During the course of the investigation, ODI received 10 additional reports from vehicle owners who had experienced problems with the tires. While problems were detected with both the 295/60/R22.5 and 275/70/R22.5 tire sizes, the ODI investigation was focused on the 295/60 model due to their common usage as the original factory-installed tires on many commercial auto hauler trucks.
The Tires Were Not Defective, But They Were Not Rated for the Speeds Traveled or the Loads Hauled
At the request of NHTSA’s ODI, Michelin investigated all known reports tire failure. The causes for the tire failure could be explained by one of the following reasons in each instance:
- Wrong tire installed for vehicle rim size – It was found that a number of truck fleets incorrectly believed that there was a defect affecting the 295/60 truck tires. A number of fleets operating under this assumption substituted the 275/70 tires. However, these tires were not approved for mounting on a 9” rim. Even if the rim was changed, the vehicle would still have a reduced load capacity to be accounted for in order to reduce the likelihood of a trucking accident.
- Road hazard – Debris or other hazards on the road can cause the driver to take evasive action. In some cases, the driver can overcompensate for the hazard and lose control of the vehicle. In others, the hazard may be unavoidable.
- Problems regarding vehicle load, speed, and tire pressure – These three factors are related and interdependent. As vehicle load or speed increases, the tire pressure also increases. Both under-inflation of tires and the over-inflation of tires can increase the likelihood of a catastrophic failure.

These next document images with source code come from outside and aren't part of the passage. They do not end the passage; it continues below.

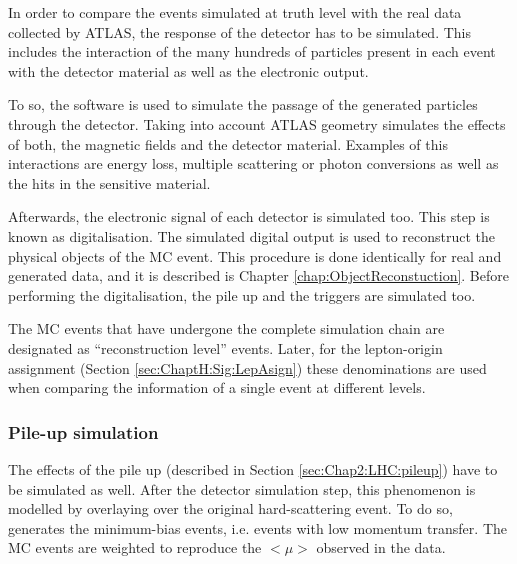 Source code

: In order to compare the events simulated at truth level with the real data
collected by ATLAS, the response of the detector has to be simulated. 
This includes the interaction of the many hundreds of particles present
in each event with the detector material as well as the electronic output. 

To so, the \GEANT software \cite{GEANT4:2002zbu} is used to simulate the passage of 
the generated particles through the detector. Taking into account ATLAS
geometry \GEANT simulates the effects of both, the magnetic fields and 
the detector material. Examples of this interactions are energy loss, multiple
scattering or photon conversions as well as the hits in the sensitive material.

Afterwards, the electronic signal of each detector is simulated too. This
step is known as digitalisation. The simulated digital output is used to 
reconstruct the physical objects of the MC event. This procedure is 
done identically for real and generated data, and it is described is
Chapter \ref{chap:ObjectReconstuction}. Before performing the
digitalisation, the pile up and the triggers are simulated too.

The MC events that have undergone the complete simulation chain 
are designated as ``reconstruction level'' events. Later, for the
lepton-origin assignment (Section \ref{sec:ChaptH:Sig:LepAsign})
these denominations are used when comparing the information of 
a single event at different levels.

 

\subsubsection{Pile-up simulation}
\label{chap:DataAndMC:pileup}
The effects of the pile up (described in Section \ref{sec:Chap2:LHC:pileup}) have to
be simulated as well. After the detector simulation step, this phenomenon is modelled 
by overlaying over the original hard-scattering event. To do so, \PYTHIA[8] generates
the minimum-bias events, i.e. events with low momentum transfer. The MC events are 
weighted to reproduce the $<\mu>$ observed in the data. 


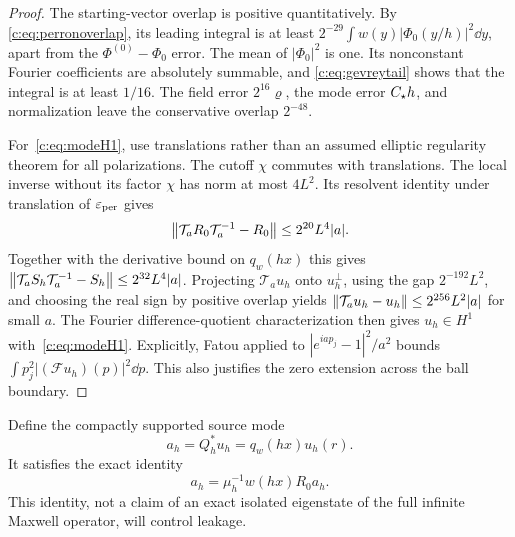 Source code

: \begin{proof}
The starting-vector overlap is positive quantitatively. By
\eqref{c:eq:perronoverlap}, its leading integral is at least
$2^{-29}\int w(y)|\Phi_0(y/h)|^2\dd y$, apart from the
$\Phi^{(0)}-\Phi_0$ error. The mean of $|\Phi_0|^2$ is one.
Its nonconstant Fourier coefficients are absolutely summable, and
\eqref{c:eq:gevreytail} shows that the integral is at least $1/16$.
The field error $2^{16}\varrho$, the mode error $\Cs h$, and
normalization leave the conservative overlap $2^{-48}$.

For~\eqref{c:eq:modeH1}, use translations rather than an assumed elliptic
regularity theorem for all polarizations. The cutoff $\chi$ commutes
with translations. The local inverse without its factor $\chi$ has
norm at most $4L^2$. Its resolvent identity under translation of
$\varepsilon_{\rm per}$ gives
\[
 \norm{\mathcal T_aR_0\mathcal T_a^{-1}-R_0}\le2^{20}L^4|a|.
\]
Together with the derivative bound on $q_w(hx)$ this gives
$\norm{\mathcal T_aS_h\mathcal T_a^{-1}-S_h}\le2^{32}L^4|a|$. Projecting $\mathcal T_au_h$ onto
$u_h^\perp$, using the gap $2^{-192}L^2$, and choosing the real sign
by positive overlap yields
$\norm{\mathcal T_au_h-u_h}\le2^{256}L^2|a|$ for small $a$.
The Fourier difference-quotient characterization then gives
$u_h\in H^1$ with~\eqref{c:eq:modeH1}. Explicitly, Fatou applied to
$|e^{iap_j}-1|^2/a^2$ bounds $\int p_j^2|(\mathcal Fu_h)(p)|^2\dd p$.
This also justifies the zero extension across the ball boundary.
\end{proof}

Define the compactly supported source mode
\begin{equation}
 a_h=Q_h^*u_h=q_w(hx)u_h(r).                          \label{c:eq:source-mode}
\end{equation}
It satisfies the exact identity
\begin{equation}
 a_h=\mu_h^{-1}w(hx)R_0a_h.                           \label{c:eq:source-mode-equation}
\end{equation}
This identity, not a claim of an exact isolated eigenstate of the full
infinite Maxwell operator, will control leakage.

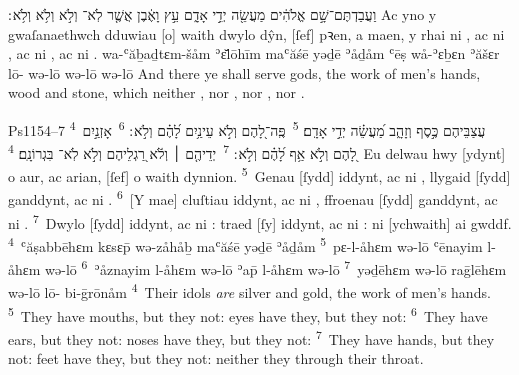 \begin{example}{5}{4}{28}{}{}
	\quoling
	{וַעֲבַדְתֶּם־שָׁ֣ם אֱלֹהִ֔ים מַעֲשֵׂ֖ה יְדֵ֣י אָדָ֑ם עֵ֣ץ וָאֶ֔בֶן אֲשֶׁ֤ר לֹֽא־ וְלֹ֣א  וְלֹ֥א  וְלֹ֥א ׃}
	{Ac yno y gwaſanaethwch dduwiau [o] waith dwylo dŷn, [ſef] pꝛen, a maen, y rhai ni , ac ni , ac ni , ac ni .}
	{wa-ʿăḇaḏtɛm-šåm ʾɛ̆lōhīm maʿăśē yəḏē ʾåḏåm ʿēṣ wå-ʾɛḇɛn ʾăšɛr lō- wə-lō  wə-lō  wə-lō }
	{And there ye shall serve gods, the work of men’s hands, wood and stone, which neither , nor , nor , nor .}
\end{example}

\begin{example}{Ps}{115}{4–7}{}{}
	\quoling
	{%
		\textsuperscript{4}~עֲצַבֵּיהֶם כֶּ֣סֶף וְזָהָ֑ב מַ֝עֲשֵׂ֗ה יְדֵ֣י אָדָֽם׃
		\textsuperscript{5}~פֶּֽה־לָ֭הֶם וְלֹ֣א  עֵינַ֥יִם לָ֝הֶ֗ם וְלֹ֣א ׃
		\textsuperscript{6}~אָזְנַ֣יִם לָ֭הֶם וְלֹ֣א  אַ֥ף לָ֝הֶ֗ם וְלֹ֣א ׃
		\textsuperscript{7}~יְדֵיהֶ֤ם ׀ וְלֹ֬א  רַ֭גְלֵיהֶם וְלֹ֣א  לֹֽא־ בִּגְרוֹנָֽם׃
	}
	{%
		\textsuperscript{4}~Eu delwau hwy [ydynt] o aur, ac arian, [ſef] o waith dynnion.
		\textsuperscript{5}~Genau [ſydd] iddynt, ac ni , llygaid [ſydd] ganddynt, ac ni .
		\textsuperscript{6}~[Y mae] cluſtiau iddynt, ac ni , ffroenau [ſydd] ganddynt, ac ni .
		\textsuperscript{7}~Dwylo [ſydd] iddynt, ac ni : traed [ſy] iddynt, ac ni : ni  [ychwaith] ai gwddf.
	}
	{%
		\textsuperscript{4}~ʿăṣabbēhɛm kɛsɛp̄ wə-zåhåḇ maʿăśē yəḏē ʾåḏåm
		\textsuperscript{5}~pɛ-l-åhɛm wə-lō  ʿēnayim l-åhɛm wə-lō 
		\textsuperscript{6}~ʾåznayim l-åhɛm wə-lō  ʾap̄ l-åhɛm wə-lō 
		\textsuperscript{7}~yəḏēhɛm wə-lō  raḡlēhɛm wə-lō lō- bi-ḡrōnåm
	}
	{%
		\textsuperscript{4}~Their idols \textit{are} silver and gold, the work of men’s hands.
		\textsuperscript{5}~They have mouths, but they  not: eyes have they, but they  not:
		\textsuperscript{6}~They have ears, but they  not: noses have they, but they  not:
		\textsuperscript{7}~They have hands, but they  not: feet have they, but they  not: neither  they through their throat.
	}
\end{example}



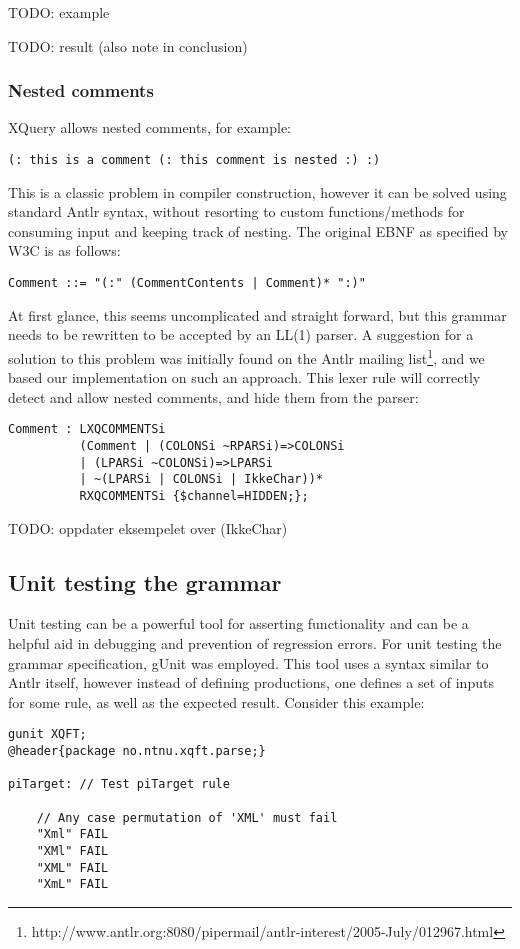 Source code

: TODO: example

TODO: result (also note in conclusion)

\subsubsection{Nested comments}
XQuery allows nested comments, for example:
\begin{verbatim}
(: this is a comment (: this comment is nested :) :)
\end{verbatim}
This is a classic problem in compiler construction, however it can be solved
using standard Antlr syntax, without resorting to custom functions/methods for
consuming input and keeping track of nesting. The original EBNF as specified by
W3C is as follows:
\begin{verbatim}
Comment ::= "(:" (CommentContents | Comment)* ":)"
\end{verbatim}
At first glance, this seems uncomplicated and straight forward, but this grammar
needs to be rewritten to be accepted by an LL(1) parser. A suggestion for a 
solution to this problem was initially found on the Antlr mailing
list\footnote{http://www.antlr.org:8080/pipermail/antlr-interest/2005-July/012967.html},
and we based our implementation on such an approach. This lexer rule will
correctly detect and allow nested comments, and hide them from the parser:
\begin{verbatim}	
Comment : LXQCOMMENTSi 
          (Comment | (COLONSi ~RPARSi)=>COLONSi 
          | (LPARSi ~COLONSi)=>LPARSi 
          | ~(LPARSi | COLONSi | IkkeChar))* 
          RXQCOMMENTSi {$channel=HIDDEN;};
\end{verbatim}
TODO: oppdater eksempelet over (IkkeChar)


\subsection{Unit testing the grammar}
Unit testing can be a powerful tool for asserting functionality and can be a
helpful aid in debugging and prevention of regression errors.  For unit testing the
grammar specification, gUnit \cite{gunit00} was employed. This tool uses a
syntax similar to Antlr itself, however instead of defining productions, one
defines a set of inputs for some rule, as well as the expected result. Consider
this example:

\begin{verbatim}
gunit XQFT;
@header{package no.ntnu.xqft.parse;}

piTarget: // Test piTarget rule

	// Any case permutation of 'XML' must fail
	"Xml" FAIL
	"XMl" FAIL
	"XML" FAIL
	"XmL" FAIL
\end{verbatim}

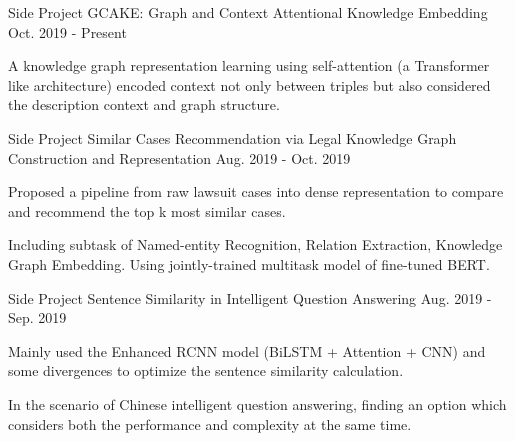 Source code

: 

\begin{cventries}

  \cventry
    {Side Project} %
    {GCAKE: Graph and Context Attentional Knowledge Embedding} %
    {} %
    {Oct. 2019 - Present} %
    {
      \begin{cvitems} %
        \item {A knowledge graph representation learning using self-attention (a Transformer like architecture) encoded context not only between triples but also considered the description context and graph structure.}
      \end{cvitems}
    }

  \cventry
    {Side Project} %
    {Similar Cases Recommendation via Legal Knowledge Graph Construction and Representation} %
    {} %
    {Aug. 2019 - Oct. 2019} %
    {
      \begin{cvitems} %
        \item {Proposed a pipeline from raw lawsuit cases into dense representation to compare and recommend the top k most similar cases.}
        \item {Including subtask of Named-entity Recognition, Relation Extraction, Knowledge Graph Embedding. Using jointly-trained multitask model of fine-tuned BERT.}
      \end{cvitems}
    }

  \cventry
    {Side Project} %
    {Sentence Similarity in Intelligent Question Answering} %
    {} %
    {Aug. 2019 - Sep. 2019} %
    {
      \begin{cvitems} %
        \item {Mainly used the Enhanced RCNN model (BiLSTM + Attention + CNN) and some divergences to optimize the sentence similarity calculation.}
        \item {In the scenario of Chinese intelligent question answering, finding an option which considers both the performance and complexity at the same time.}
      \end{cvitems}
    }


\end{cventries}
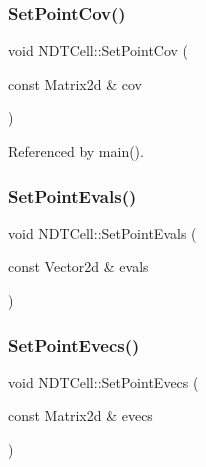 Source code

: \mbox{\label{classNDTCell_a6d94d720f43f5ce74b9937668c5ca305}} 
\subsubsection{\texorpdfstring{Set\+Point\+Cov()}{SetPointCov()}}
{\footnotesize\ttfamily void N\+D\+T\+Cell\+::\+Set\+Point\+Cov (\begin{DoxyParamCaption}\item[{const Matrix2d \&}]{cov }\end{DoxyParamCaption})\hspace{0.3cm}{\ttfamily [inline]}}



Referenced by main().

\mbox{\label{classNDTCell_a4293e58ef5d4854c498ea0ad106814f7}} 
\subsubsection{\texorpdfstring{Set\+Point\+Evals()}{SetPointEvals()}}
{\footnotesize\ttfamily void N\+D\+T\+Cell\+::\+Set\+Point\+Evals (\begin{DoxyParamCaption}\item[{const Vector2d \&}]{evals }\end{DoxyParamCaption})\hspace{0.3cm}{\ttfamily [inline]}}

\mbox{\label{classNDTCell_a6737cd9418e06edc8bf4b30a1ae19878}} 
\subsubsection{\texorpdfstring{Set\+Point\+Evecs()}{SetPointEvecs()}}
{\footnotesize\ttfamily void N\+D\+T\+Cell\+::\+Set\+Point\+Evecs (\begin{DoxyParamCaption}\item[{const Matrix2d \&}]{evecs }\end{DoxyParamCaption})\hspace{0.3cm}{\ttfamily [inline]}}

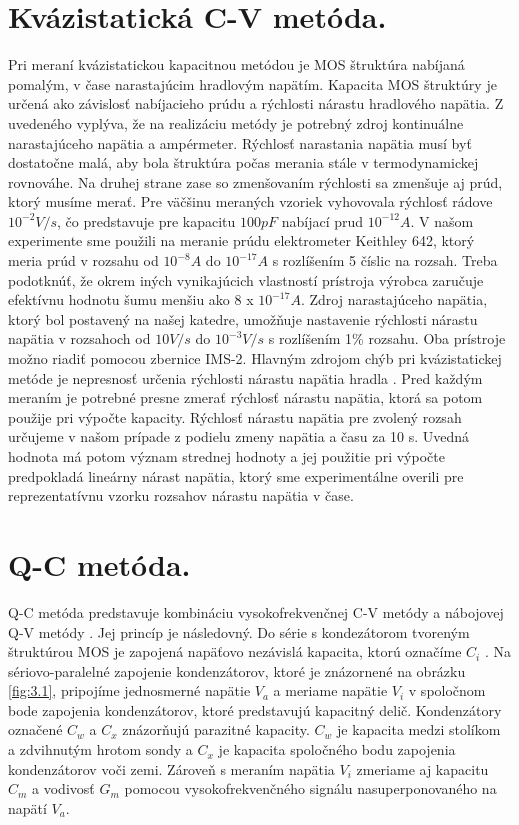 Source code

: \section{Kvázistatická C-V metóda.}\label{sec:3.2}

Pri meraní kvázistatickou kapacitnou metódou je MOS štruktúra nabíjaná
pomalým, v čase narastajúcim hradlovým napätím. Kapacita MOS štruktúry
je určená ako závislosť nabíjacieho prúdu a rýchlosti nárastu
hradlového napätia.  Z uvedeného vyplýva, že na realizáciu metódy je
potrebný zdroj kontinuálne narastajúceho napätia a
ampérmeter. Rýchlosť narastania napätia musí byť dostatočne malá, aby
bola štruktúra počas merania stále v termodynamickej rovnováhe. Na
druhej strane zase so zmenšovaním rýchlosti sa zmenšuje aj prúd, ktorý
musíme merať. Pre väčšinu meraných vzoriek vyhovovala rýchlosť rádove
$10^{-2} V/s$, čo predstavuje pre kapacitu $100 pF$ nabíjací prud
$10^{-12} A$. V našom experimente sme použili na meranie prúdu
elektrometer Keithley 642, ktorý meria prúd v rozsahu od $10^{-8} A$
do $10^{-17} A$ s rozlíšením 5 číslic na rozsah.  Treba podotknúť, že
okrem iných vynikajúcich vlastností prístroja výrobca zaručuje
efektívnu hodnotu šumu menšiu ako $8$ x $10^{-17} A$. Zdroj narastajúceho
napätia, ktorý bol postavený na našej katedre, umožňuje nastavenie
rýchlosti nárastu napätia v rozsahoch od $10 V/s$ do $10^{-3} V/s$ s
rozlíšením 1\% rozsahu. Oba prístroje možno riadiť pomocou zbernice
IMS-2.  Hlavným zdrojom chýb pri kvázistatickej metóde je nepresnosť
určenia rýchlosti nárastu napätia hradla \cite{1.5}. Pred každým
meraním je potrebné presne zmerať rýchlosť nárastu napätia, ktorá sa
potom použije pri výpočte kapacity. Rýchlosť nárastu napätia pre
zvolený rozsah určujeme v našom prípade z podielu zmeny napätia a času
za 10 s.  Uvedná hodnota má potom význam strednej hodnoty a jej
použitie pri výpočte predpokladá lineárny nárast napätia, ktorý sme
experimentálne overili pre reprezentatívnu vzorku rozsahov nárastu
napätia v čase.

\section{Q-C metóda.}\label{sec:3.3}

Q-C metóda \cite{3.4} predstavuje kombináciu vysokofrekvenčnej C-V
metódy a nábojovej Q-V metódy \cite{3.5}. Jej princíp je
následovný. Do série s kondezátorom tvoreným štruktúrou MOS je
zapojená napäťovo nezávislá kapacita, ktorú označíme $C_i$ .  Na
sériovo-paralelné zapojenie kondenzátorov, ktoré je znázornené na obrázku \ref{fig:3.1}, pripojíme jednosmerné napätie $V_a$ a meriame napätie
$V_i$ v spoločnom bode zapojenia kondenzátorov, ktoré predstavujú
kapacitný delič. Kondenzátory označené $C_w$ a $C_x$ znázorňujú
parazitné kapacity. $C_w$ je kapacita medzi stolíkom a zdvihnutým
hrotom sondy a $C_x$ je kapacita spoločného bodu zapojenia
kondenzátorov voči zemi. Zároveň s meraním napätia $V_i$ zmeriame aj
kapacitu $C_m$ a vodivosť $G_m$ pomocou vysokofrekvenčného signálu
nasuperponovaného na napätí $V_a$.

Some of the problems with the tire pressure are due to the unique configuration of an auto hauler. Auto haulers typically place an increased demand on the vehicle’s front tires. The 295/60 truck tires installed on a 9” rim can carry a maximum load of 7,390 pounds and is rated for speeds up to 65-mph when they are cold inflated to 130 psi. If the tire pressure is below 130 psi, the maximum rated load is decreased. If the 295/60 tire is installed on a different type of rim, the tire’s structural integrity is compromised. The maximum rated speed can be increased to 75-mph, the truck’s maximum load capacity must be reduced to 7,150 pounds.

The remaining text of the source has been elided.